/* $NetBSD: TODO.modules,v 1.24 2021/08/09 20:49:08 andvar Exp $ */
Some notes on the limitations of our current (as of 7.99.35) module
subsystem. This list was triggered by an Email exchange between
christos and pgoyette.
1. Builtin drivers can't depend on modularized drivers (the modularized
drivers are attempted to load as builtins).
The assumption is that dependencies are loaded before those
modules which depend on them. At load time, a module's
undefined global symbols are resolved; if any symbols can't
be resolved, the load fails. Similarly, if a module is
included in (built-into) the kernel, all of its symbols must
be resolvable by the linker, otherwise the link fails.
There are ways around this (such as, having the parent
module's initialization command recursively call the module
load code), but they're often gross hacks.
Another alternative (which is used by ppp) is to provide a
"registration" mechanism for the "child" modules, and then when
the need for a specific child module is encountered, use
module_autoload() to load the child module. Of course, this
requires that the parent module know about all potentially
loadable children.
2. Currently, config(1) has no way to "no define" drivers
XXX: I don't think this is true anymore. I think we can
undefine drivers now, see MODULAR in amd64, which does
no ath* and no select sppp*
3. It is not always obvious by their names which drivers/options
correspond to which modules.
4. Right now critical drivers that would need to be pre-loaded (ffs,
exec_elf64) are still built-in so that we don't need to alter the boot
blocks to boot.
This was a conscious decision by core@ some years ago. It is
not a requirement that ffs or exec_* be built-in.
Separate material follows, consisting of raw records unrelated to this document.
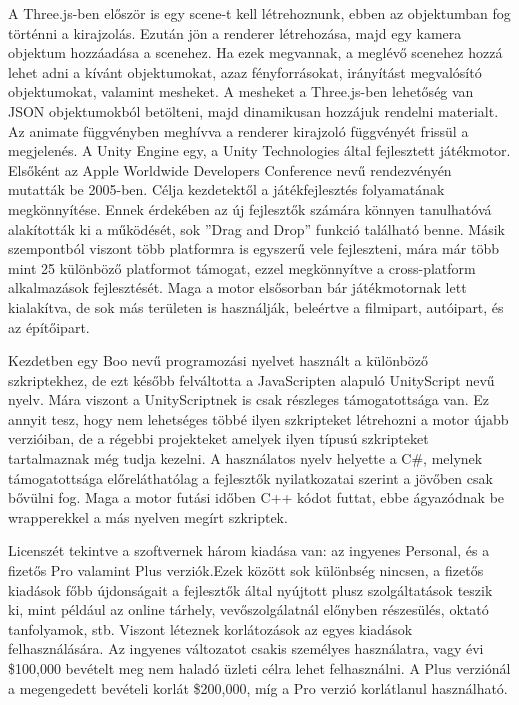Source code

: A Three.js-ben először is egy scene-t kell létrehoznunk, ebben az objektumban fog történni a kirajzolás. Ezután jön a renderer létrehozása, majd egy kamera objektum hozzáadása a scenehez. Ha ezek megvannak, a meglévő scenehez hozzá lehet adni a kívánt objektumokat, azaz fényforrásokat, irányítást megvalósító objektumokat, valamint mesheket. A mesheket a Three.js-ben lehetőség van JSON objektumokból betölteni, majd dinamikusan hozzájuk rendelni materialt. Az animate függvényben meghívva a renderer kirajzoló függvényét frissül a megjelenés.
A Unity Engine egy, a Unity Technologies által fejlesztett játékmotor. Elsőként az Apple Worldwide Developers Conference nevű rendezvényén mutatták be 2005-ben. Célja kezdetektől a játékfejlesztés folyamatának megkönnyítése. Ennek érdekében az új fejlesztők számára könnyen tanulhatóvá alakították ki a működését, sok ''Drag and Drop'' funkció található benne. Másik szempontból viszont több platformra is egyszerű vele fejleszteni, mára már több mint 25 különböző platformot támogat, ezzel megkönnyítve a cross-platform alkalmazások fejlesztését. Maga a motor elsősorban bár játékmotornak lett kialakítva, de sok más területen is használják, beleértve a filmipart, autóipart, és az építőipart.

Kezdetben egy Boo nevű programozási nyelvet használt a különböző szkriptekhez, de ezt később felváltotta a JavaScripten alapuló UnityScript nevű nyelv. Mára viszont a UnityScriptnek is csak részleges támogatottsága van. Ez annyit tesz, hogy nem lehetséges többé ilyen szkripteket létrehozni a motor újabb verzióiban, de a régebbi projekteket amelyek ilyen típusú szkripteket tartalmaznak még tudja kezelni. A használatos nyelv helyette a C\#, melynek támogatottsága előreláthatólag a fejlesztők nyilatkozatai szerint a jövőben csak bővülni fog. Maga a motor futási időben C++ kódot futtat, ebbe ágyazódnak be wrapperekkel a más nyelven megírt szkriptek.

Licenszét tekintve a szoftvernek három kiadása van: az ingyenes Personal, és a fizetős Pro valamint Plus verziók.Ezek között sok különbség nincsen, a fizetős kiadások főbb újdonságait a fejlesztők által nyújtott plusz szolgáltatások teszik ki, mint például az online tárhely, vevőszolgálatnál előnyben részesülés, oktató tanfolyamok, stb. Viszont léteznek korlátozások az egyes kiadások felhasználására. Az ingyenes változatot csakis személyes használatra, vagy évi \$100,000 bevételt meg nem haladó üzleti célra lehet felhasználni. A Plus verziónál a megengedett bevételi korlát \$200,000, míg a Pro verzió korlátlanul használható.

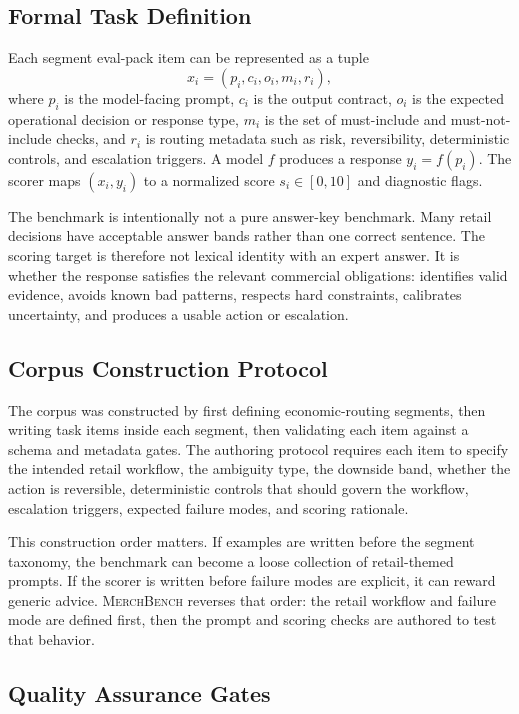 \documentclass[11pt]{article}
\newcommand{\benchmark}{\textsc{MerchBench}}
\begin{document}
\subsection{Formal Task Definition}

Each segment eval-pack item can be represented as a tuple
\[
  x_i = (p_i, c_i, o_i, m_i, r_i),
\]
where \(p_i\) is the model-facing prompt, \(c_i\) is the output contract, \(o_i\) is the expected operational decision or response type, \(m_i\) is the set of must-include and must-not-include checks, and \(r_i\) is routing metadata such as risk, reversibility, deterministic controls, and escalation triggers. A model \(f\) produces a response \(y_i=f(p_i)\). The scorer maps \((x_i,y_i)\) to a normalized score \(s_i \in [0,10]\) and diagnostic flags.

The benchmark is intentionally not a pure answer-key benchmark. Many retail decisions have acceptable answer bands rather than one correct sentence. The scoring target is therefore not lexical identity with an expert answer. It is whether the response satisfies the relevant commercial obligations: identifies valid evidence, avoids known bad patterns, respects hard constraints, calibrates uncertainty, and produces a usable action or escalation.

\subsection{Corpus Construction Protocol}

The corpus was constructed by first defining economic-routing segments, then writing task items inside each segment, then validating each item against a schema and metadata gates. The authoring protocol requires each item to specify the intended retail workflow, the ambiguity type, the downside band, whether the action is reversible, deterministic controls that should govern the workflow, escalation triggers, expected failure modes, and scoring rationale.

This construction order matters. If examples are written before the segment taxonomy, the benchmark can become a loose collection of retail-themed prompts. If the scorer is written before failure modes are explicit, it can reward generic advice. \benchmark{} reverses that order: the retail workflow and failure mode are defined first, then the prompt and scoring checks are authored to test that behavior.

\subsection{Quality Assurance Gates}
\end{document}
The only
requirement is that the root file-system's module must be
available when the module subsystem is initialized, in order
to load other modules. This can be accomplished by having the
boot loader "push" the module at boot time. (It used to do
this in all cases; currently the "push" only occurs if the
booted filesystem is not ffs.)
5. Not all parent bus drivers are capable of rescan, so some drivers
just have to be built-in.
6. Many (most?) drivers are not yet modularized
7. There's currently no provisions for autoconfig to figure out which
modules are needed, and thus to load the required modules.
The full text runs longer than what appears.